RuntimeError – If the number of failures exceeds the threshold.
Note
The operation must be an async function (not an async generator) for ordered pipe.
Implementation Note
The core idea of ordered pipe implementation is to use queue as buffer for active tasks.
┌─┐ │ │ │ │ AsyncQueue: Input │ │ └┬┘ │ ┌───────▼────────┐ │ Async Function │ └───────┬────────┘ ┌▼┐ │ │ │ │ AsyncQueue: Intermediate queue: │ │ contains tasks. queue size == concurrency └┬┘ ┌───────▼────────┐ │ enqueue │ └───────┬────────┘ ┌▼┐ │ │ │ │ AsyncQueue: Output │ │ └─┘
- async _sink(input_queue: AsyncQueue, output_queue: AsyncQueue) None[source]¶
Coroutine that consumes data from input queue and buffers it in output queue.
This coroutine represents the sink stage of a pipeline. It consumes items from the input queue and puts them into the output queue for the foreground thread to fetch. The coroutine completes when it receives an EOF token, which it does not pass to the output queue (EOF filtering is the sink’s responsibility).
- Parameters:
input_queue – The async queue to consume items from (typically from the last processing stage).
output_queue – The async queue to buffer items for the foreground thread.
Note
The sink filters out EOF tokens and does not pass them to the output queue. The EOF handling and queue cleanup is managed by the queue’s stage hook context manager.
- async _run_pipeline_coroutines(node: _Node[T]) None[source]¶
Orchestrate the execution of all pipeline stage coroutines.
This is the main coroutine that manages the lifecycle of all pipeline stage tasks. It creates asyncio Tasks from each node’s coroutine, monitors their execution, handles failures, and ensures proper cleanup.
The execution flow:
Creates asyncio Tasks for all nodes (starting from sink, traversing upstream)
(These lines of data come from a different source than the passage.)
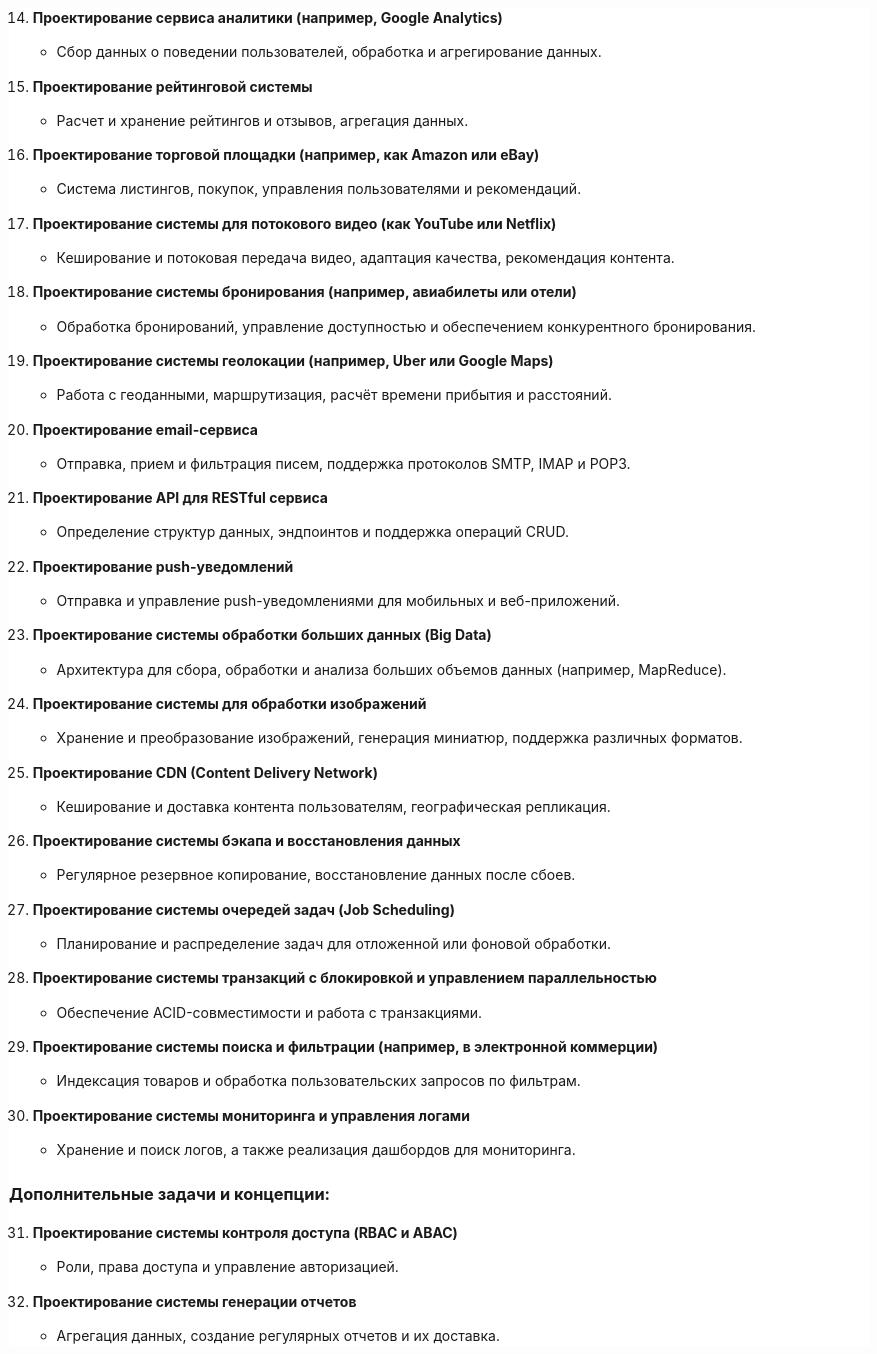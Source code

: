 14. **Проектирование сервиса аналитики (например, Google Analytics)**
    - Сбор данных о поведении пользователей, обработка и агрегирование данных.

15. **Проектирование рейтинговой системы**
    - Расчет и хранение рейтингов и отзывов, агрегация данных.

16. **Проектирование торговой площадки (например, как Amazon или eBay)**
    - Система листингов, покупок, управления пользователями и рекомендаций.

17. **Проектирование системы для потокового видео (как YouTube или Netflix)**
    - Кеширование и потоковая передача видео, адаптация качества, рекомендация контента.

18. **Проектирование системы бронирования (например, авиабилеты или отели)**
    - Обработка бронирований, управление доступностью и обеспечением конкурентного бронирования.

19. **Проектирование системы геолокации (например, Uber или Google Maps)**
    - Работа с геоданными, маршрутизация, расчёт времени прибытия и расстояний.

20. **Проектирование email-сервиса**
    - Отправка, прием и фильтрация писем, поддержка протоколов SMTP, IMAP и POP3.

21. **Проектирование API для RESTful сервиса**
    - Определение структур данных, эндпоинтов и поддержка операций CRUD.

22. **Проектирование push-уведомлений**
    - Отправка и управление push-уведомлениями для мобильных и веб-приложений.

23. **Проектирование системы обработки больших данных (Big Data)**
    - Архитектура для сбора, обработки и анализа больших объемов данных (например, MapReduce).

24. **Проектирование системы для обработки изображений**
    - Хранение и преобразование изображений, генерация миниатюр, поддержка различных форматов.

25. **Проектирование CDN (Content Delivery Network)**
    - Кеширование и доставка контента пользователям, географическая репликация.

26. **Проектирование системы бэкапа и восстановления данных**
    - Регулярное резервное копирование, восстановление данных после сбоев.

27. **Проектирование системы очередей задач (Job Scheduling)**
    - Планирование и распределение задач для отложенной или фоновой обработки.

28. **Проектирование системы транзакций с блокировкой и управлением параллельностью**
    - Обеспечение ACID-совместимости и работа с транзакциями.

29. **Проектирование системы поиска и фильтрации (например, в электронной коммерции)**
    - Индексация товаров и обработка пользовательских запросов по фильтрам.

30. **Проектирование системы мониторинга и управления логами**
    - Хранение и поиск логов, а также реализация дашбордов для мониторинга.

### Дополнительные задачи и концепции:

31. **Проектирование системы контроля доступа (RBAC и ABAC)**
    - Роли, права доступа и управление авторизацией.

32. **Проектирование системы генерации отчетов**
    - Агрегация данных, создание регулярных отчетов и их доставка.
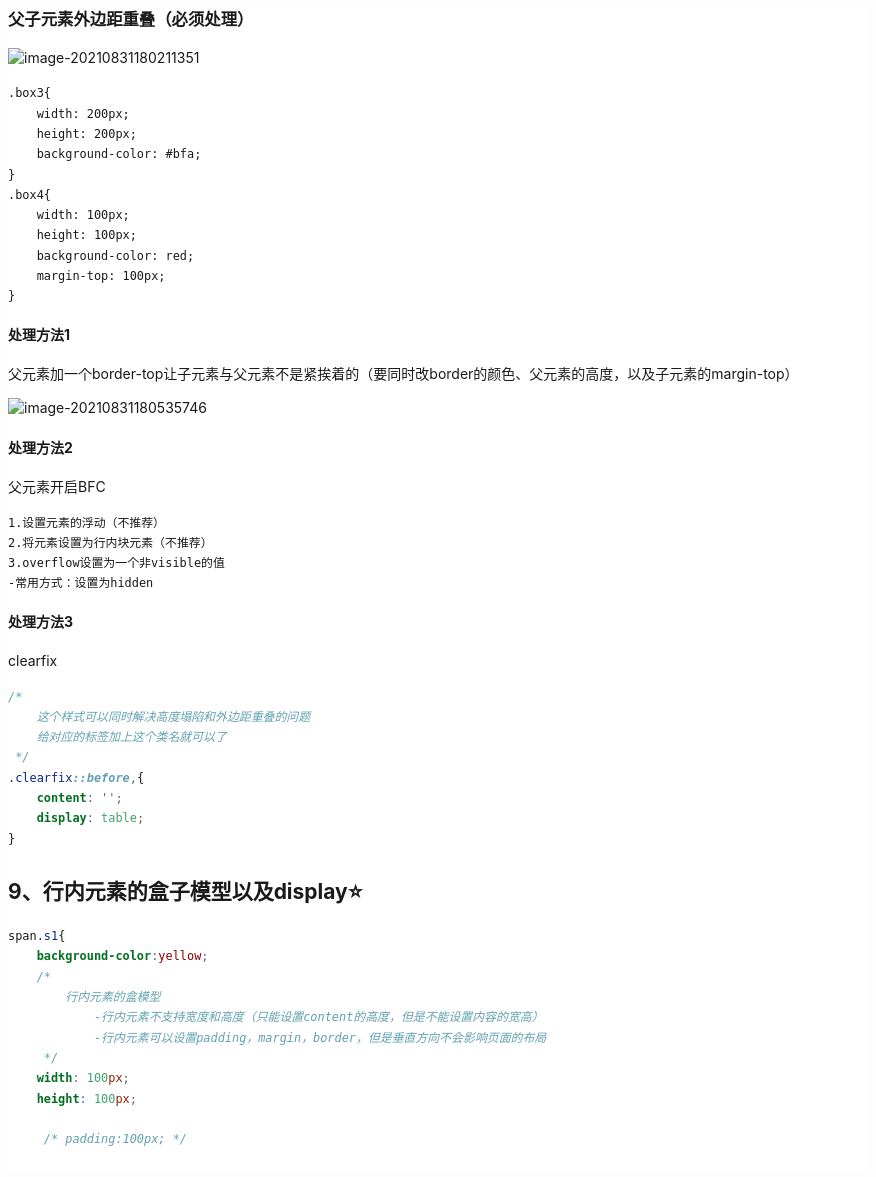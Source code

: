 ### 父子元素外边距重叠（必须处理）

![image-20210831180211351](https://ypyun-cdn.u1n1.com/img/picgo/2022/04/16/20220416230914-5.png)

```
.box3{
    width: 200px;
    height: 200px;
    background-color: #bfa;
}
.box4{
    width: 100px;
    height: 100px;
    background-color: red;
    margin-top: 100px;
}
```

#### 处理方法1

父元素加一个border-top让子元素与父元素不是紧挨着的（要同时改border的颜色、父元素的高度，以及子元素的margin-top）

![image-20210831180535746](https://ypyun-cdn.u1n1.com/img/picgo/2022/04/16/20220416230914-6.png)

#### 处理方法2

父元素开启BFC

```
1.设置元素的浮动（不推荐）
2.将元素设置为行内块元素（不推荐）
3.overflow设置为一个非visible的值
-常用方式：设置为hidden
```

#### 处理方法3

clearfix

```css
/* 
    这个样式可以同时解决高度塌陷和外边距重叠的问题
    给对应的标签加上这个类名就可以了
 */
.clearfix::before,{
    content: '';
    display: table;
}
```



## 9、行内元素的盒子模型以及display⭐

```css
span.s1{
    background-color:yellow;
    /* 
        行内元素的盒模型
            -行内元素不支持宽度和高度（只能设置content的高度，但是不能设置内容的宽高）
            -行内元素可以设置padding，margin，border，但是垂直方向不会影响页面的布局
     */
    width: 100px;
    height: 100px;
    
     /* padding:100px; */
    
```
Waits for tasks to complete using asyncio.wait with FIRST_COMPLETED
When a task completes, cancels orphaned upstream tasks to prevent deadlocks
Handles cancellation requests from the foreground thread
Gathers errors from failed tasks and raises PipelineFailure if any
- Parameters:
node – The sink node of the pipeline (all upstream nodes are accessed via the upstream references).
- Raises:
asyncio.CancelledError – If the pipeline is cancelled by the foreground thread.
PipelineFailure – If any pipeline stage encounters an error.